• **Problem description**
Down to the final line, write out the data below exactly.

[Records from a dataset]
== Segment start ==
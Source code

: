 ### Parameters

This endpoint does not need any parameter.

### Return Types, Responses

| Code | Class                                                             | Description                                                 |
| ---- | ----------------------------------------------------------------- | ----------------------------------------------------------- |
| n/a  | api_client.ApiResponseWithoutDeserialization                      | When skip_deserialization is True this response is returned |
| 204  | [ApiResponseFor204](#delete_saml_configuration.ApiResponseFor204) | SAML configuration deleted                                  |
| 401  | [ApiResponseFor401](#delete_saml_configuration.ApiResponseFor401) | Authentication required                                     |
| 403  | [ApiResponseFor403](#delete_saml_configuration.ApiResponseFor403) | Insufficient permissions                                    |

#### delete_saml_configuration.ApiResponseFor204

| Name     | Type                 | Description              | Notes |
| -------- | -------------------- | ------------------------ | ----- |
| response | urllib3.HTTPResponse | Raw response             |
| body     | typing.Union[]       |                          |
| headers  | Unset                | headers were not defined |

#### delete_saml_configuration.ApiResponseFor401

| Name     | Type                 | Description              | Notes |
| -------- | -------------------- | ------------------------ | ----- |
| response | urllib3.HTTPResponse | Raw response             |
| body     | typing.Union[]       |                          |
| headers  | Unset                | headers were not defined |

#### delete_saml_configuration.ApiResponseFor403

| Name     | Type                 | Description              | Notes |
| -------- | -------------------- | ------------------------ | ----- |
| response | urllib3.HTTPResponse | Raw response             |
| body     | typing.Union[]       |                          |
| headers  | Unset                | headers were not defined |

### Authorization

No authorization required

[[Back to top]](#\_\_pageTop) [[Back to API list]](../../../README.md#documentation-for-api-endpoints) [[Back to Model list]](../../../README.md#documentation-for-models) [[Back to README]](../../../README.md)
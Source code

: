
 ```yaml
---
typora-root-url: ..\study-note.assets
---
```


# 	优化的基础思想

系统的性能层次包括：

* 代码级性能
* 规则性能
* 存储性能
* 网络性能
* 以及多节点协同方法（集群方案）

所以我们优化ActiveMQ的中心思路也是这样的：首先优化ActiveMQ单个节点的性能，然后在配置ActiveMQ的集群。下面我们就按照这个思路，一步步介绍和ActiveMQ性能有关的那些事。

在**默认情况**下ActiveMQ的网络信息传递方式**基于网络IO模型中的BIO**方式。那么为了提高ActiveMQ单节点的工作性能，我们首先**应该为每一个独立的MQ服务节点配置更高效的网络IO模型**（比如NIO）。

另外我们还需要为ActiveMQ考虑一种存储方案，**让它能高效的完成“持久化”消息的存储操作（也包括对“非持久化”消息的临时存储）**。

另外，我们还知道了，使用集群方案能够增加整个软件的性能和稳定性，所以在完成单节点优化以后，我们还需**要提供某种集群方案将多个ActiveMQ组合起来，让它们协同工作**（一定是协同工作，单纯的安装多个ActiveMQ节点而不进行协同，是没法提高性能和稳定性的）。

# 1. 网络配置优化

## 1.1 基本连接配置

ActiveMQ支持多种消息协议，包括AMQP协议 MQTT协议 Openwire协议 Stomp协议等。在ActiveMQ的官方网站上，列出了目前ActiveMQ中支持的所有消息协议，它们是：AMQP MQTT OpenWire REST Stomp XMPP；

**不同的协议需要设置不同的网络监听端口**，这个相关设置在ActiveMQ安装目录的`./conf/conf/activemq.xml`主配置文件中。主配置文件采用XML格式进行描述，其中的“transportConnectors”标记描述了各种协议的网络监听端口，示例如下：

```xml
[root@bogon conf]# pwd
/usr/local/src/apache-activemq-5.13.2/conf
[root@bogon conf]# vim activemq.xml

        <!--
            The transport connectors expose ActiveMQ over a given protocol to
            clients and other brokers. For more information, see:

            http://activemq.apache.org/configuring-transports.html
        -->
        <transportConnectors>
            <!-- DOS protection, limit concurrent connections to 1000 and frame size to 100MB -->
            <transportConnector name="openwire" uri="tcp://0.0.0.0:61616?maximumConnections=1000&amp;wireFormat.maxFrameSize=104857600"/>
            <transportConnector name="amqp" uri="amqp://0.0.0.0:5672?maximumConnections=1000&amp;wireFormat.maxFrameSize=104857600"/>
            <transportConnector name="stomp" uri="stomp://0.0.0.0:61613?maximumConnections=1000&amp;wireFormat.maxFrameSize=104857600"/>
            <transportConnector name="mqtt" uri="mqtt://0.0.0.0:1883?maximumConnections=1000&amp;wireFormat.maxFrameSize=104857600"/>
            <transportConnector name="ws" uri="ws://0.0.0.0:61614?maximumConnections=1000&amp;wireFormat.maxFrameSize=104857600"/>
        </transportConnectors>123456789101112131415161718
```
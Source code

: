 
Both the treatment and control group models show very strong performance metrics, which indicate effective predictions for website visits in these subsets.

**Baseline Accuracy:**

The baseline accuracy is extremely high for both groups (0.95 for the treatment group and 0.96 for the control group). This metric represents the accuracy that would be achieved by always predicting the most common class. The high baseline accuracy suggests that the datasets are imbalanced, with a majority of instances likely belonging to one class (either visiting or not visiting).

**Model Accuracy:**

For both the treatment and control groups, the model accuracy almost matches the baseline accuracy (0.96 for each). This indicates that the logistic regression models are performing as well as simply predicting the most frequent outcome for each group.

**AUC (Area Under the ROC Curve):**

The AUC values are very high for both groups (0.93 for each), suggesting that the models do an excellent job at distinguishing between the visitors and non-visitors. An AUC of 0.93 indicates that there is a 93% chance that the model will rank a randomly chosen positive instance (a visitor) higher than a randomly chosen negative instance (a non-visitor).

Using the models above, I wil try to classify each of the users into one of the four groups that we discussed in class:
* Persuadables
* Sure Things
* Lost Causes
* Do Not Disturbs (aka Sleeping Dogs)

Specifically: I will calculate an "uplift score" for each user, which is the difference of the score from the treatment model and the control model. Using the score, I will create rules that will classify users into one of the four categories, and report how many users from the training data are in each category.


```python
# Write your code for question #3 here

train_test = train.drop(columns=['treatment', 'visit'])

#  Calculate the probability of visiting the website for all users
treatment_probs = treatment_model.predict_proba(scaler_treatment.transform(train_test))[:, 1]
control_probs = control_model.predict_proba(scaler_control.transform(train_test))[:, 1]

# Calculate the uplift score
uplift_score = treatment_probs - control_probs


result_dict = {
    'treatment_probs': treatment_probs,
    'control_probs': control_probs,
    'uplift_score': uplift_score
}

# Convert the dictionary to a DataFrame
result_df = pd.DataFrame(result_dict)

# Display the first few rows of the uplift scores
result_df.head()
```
== Segment end ==
• **Your solution**
Source code

: ### Parameters

This endpoint does not need any parameter.

### Return Types, Responses

| Code | Class                                                             | Description                                                 |
| ---- | ----------------------------------------------------------------- | ----------------------------------------------------------- |
| n/a  | api_client.ApiResponseWithoutDeserialization                      | When skip_deserialization is True this response is returned |
| 204  | [ApiResponseFor204](#delete_saml_configuration.ApiResponseFor204) | SAML configuration deleted                                  |
| 401  | [ApiResponseFor401](#delete_saml_configuration.ApiResponseFor401) | Authentication required                                     |
| 403  | [ApiResponseFor403](#delete_saml_configuration.ApiResponseFor403) | Insufficient permissions                                    |

#### delete_saml_configuration.ApiResponseFor204

| Name     | Type                 | Description              | Notes |
| -------- | -------------------- | ------------------------ | ----- |
| response | urllib3.HTTPResponse | Raw response             |
| body     | typing.Union[]       |                          |
| headers  | Unset                | headers were not defined |

#### delete_saml_configuration.ApiResponseFor401

| Name     | Type                 | Description              | Notes |
| -------- | -------------------- | ------------------------ | ----- |
| response | urllib3.HTTPResponse | Raw response             |
| body     | typing.Union[]       |                          |
| headers  | Unset                | headers were not defined |

#### delete_saml_configuration.ApiResponseFor403

| Name     | Type                 | Description              | Notes |
| -------- | -------------------- | ------------------------ | ----- |
| response | urllib3.HTTPResponse | Raw response             |
| body     | typing.Union[]       |                          |
| headers  | Unset                | headers were not defined |

### Authorization

No authorization required

[[Back to top]](#\_\_pageTop) [[Back to API list]](../../../README.md#documentation-for-api-endpoints) [[Back to Model list]](../../../README.md#documentation-for-models) [[Back to README]](../../../README.md)
Source code

:
 ```yaml
---
typora-root-url: ..\study-note.assets
---
```


# 	优化的基础思想

系统的性能层次包括：

* 代码级性能
* 规则性能
* 存储性能
* 网络性能
* 以及多节点协同方法（集群方案）

所以我们优化ActiveMQ的中心思路也是这样的：首先优化ActiveMQ单个节点的性能，然后在配置ActiveMQ的集群。下面我们就按照这个思路，一步步介绍和ActiveMQ性能有关的那些事。

在**默认情况**下ActiveMQ的网络信息传递方式**基于网络IO模型中的BIO**方式。那么为了提高ActiveMQ单节点的工作性能，我们首先**应该为每一个独立的MQ服务节点配置更高效的网络IO模型**（比如NIO）。

另外我们还需要为ActiveMQ考虑一种存储方案，**让它能高效的完成“持久化”消息的存储操作（也包括对“非持久化”消息的临时存储）**。

另外，我们还知道了，使用集群方案能够增加整个软件的性能和稳定性，所以在完成单节点优化以后，我们还需**要提供某种集群方案将多个ActiveMQ组合起来，让它们协同工作**（一定是协同工作，单纯的安装多个ActiveMQ节点而不进行协同，是没法提高性能和稳定性的）。

# 1. 网络配置优化

## 1.1 基本连接配置

ActiveMQ支持多种消息协议，包括AMQP协议 MQTT协议 Openwire协议 Stomp协议等。在ActiveMQ的官方网站上，列出了目前ActiveMQ中支持的所有消息协议，它们是：AMQP MQTT OpenWire REST Stomp XMPP；

**不同的协议需要设置不同的网络监听端口**，这个相关设置在ActiveMQ安装目录的`./conf/conf/activemq.xml`主配置文件中。主配置文件采用XML格式进行描述，其中的“transportConnectors”标记描述了各种协议的网络监听端口，示例如下：

```xml
[root@bogon conf]# pwd
/usr/local/src/apache-activemq-5.13.2/conf
[root@bogon conf]# vim activemq.xml

        <!--
            The transport connectors expose ActiveMQ over a given protocol to
            clients and other brokers. For more information, see:

            http://activemq.apache.org/configuring-transports.html
        -->
        <transportConnectors>
            <!-- DOS protection, limit concurrent connections to 1000 and frame size to 100MB -->
            <transportConnector name="openwire" uri="tcp://0.0.0.0:61616?maximumConnections=1000&amp;wireFormat.maxFrameSize=104857600"/>
            <transportConnector name="amqp" uri="amqp://0.0.0.0:5672?maximumConnections=1000&amp;wireFormat.maxFrameSize=104857600"/>
            <transportConnector name="stomp" uri="stomp://0.0.0.0:61613?maximumConnections=1000&amp;wireFormat.maxFrameSize=104857600"/>
            <transportConnector name="mqtt" uri="mqtt://0.0.0.0:1883?maximumConnections=1000&amp;wireFormat.maxFrameSize=104857600"/>
            <transportConnector name="ws" uri="ws://0.0.0.0:61614?maximumConnections=1000&amp;wireFormat.maxFrameSize=104857600"/>
        </transportConnectors>123456789101112131415161718
```
Source code

: 
Both the treatment and control group models show very strong performance metrics, which indicate effective predictions for website visits in these subsets.

**Baseline Accuracy:**

The baseline accuracy is extremely high for both groups (0.95 for the treatment group and 0.96 for the control group). This metric represents the accuracy that would be achieved by always predicting the most common class. The high baseline accuracy suggests that the datasets are imbalanced, with a majority of instances likely belonging to one class (either visiting or not visiting).

**Model Accuracy:**

For both the treatment and control groups, the model accuracy almost matches the baseline accuracy (0.96 for each). This indicates that the logistic regression models are performing as well as simply predicting the most frequent outcome for each group.

**AUC (Area Under the ROC Curve):**

The AUC values are very high for both groups (0.93 for each), suggesting that the models do an excellent job at distinguishing between the visitors and non-visitors. An AUC of 0.93 indicates that there is a 93% chance that the model will rank a randomly chosen positive instance (a visitor) higher than a randomly chosen negative instance (a non-visitor).

Using the models above, I wil try to classify each of the users into one of the four groups that we discussed in class:
* Persuadables
* Sure Things
* Lost Causes
* Do Not Disturbs (aka Sleeping Dogs)

Specifically: I will calculate an "uplift score" for each user, which is the difference of the score from the treatment model and the control model. Using the score, I will create rules that will classify users into one of the four categories, and report how many users from the training data are in each category.


```python
# Write your code for question #3 here

train_test = train.drop(columns=['treatment', 'visit'])

#  Calculate the probability of visiting the website for all users
treatment_probs = treatment_model.predict_proba(scaler_treatment.transform(train_test))[:, 1]
control_probs = control_model.predict_proba(scaler_control.transform(train_test))[:, 1]

# Calculate the uplift score
uplift_score = treatment_probs - control_probs


result_dict = {
    'treatment_probs': treatment_probs,
    'control_probs': control_probs,
    'uplift_score': uplift_score
}

# Convert the dictionary to a DataFrame
result_df = pd.DataFrame(result_dict)

# Display the first few rows of the uplift scores
result_df.head()
```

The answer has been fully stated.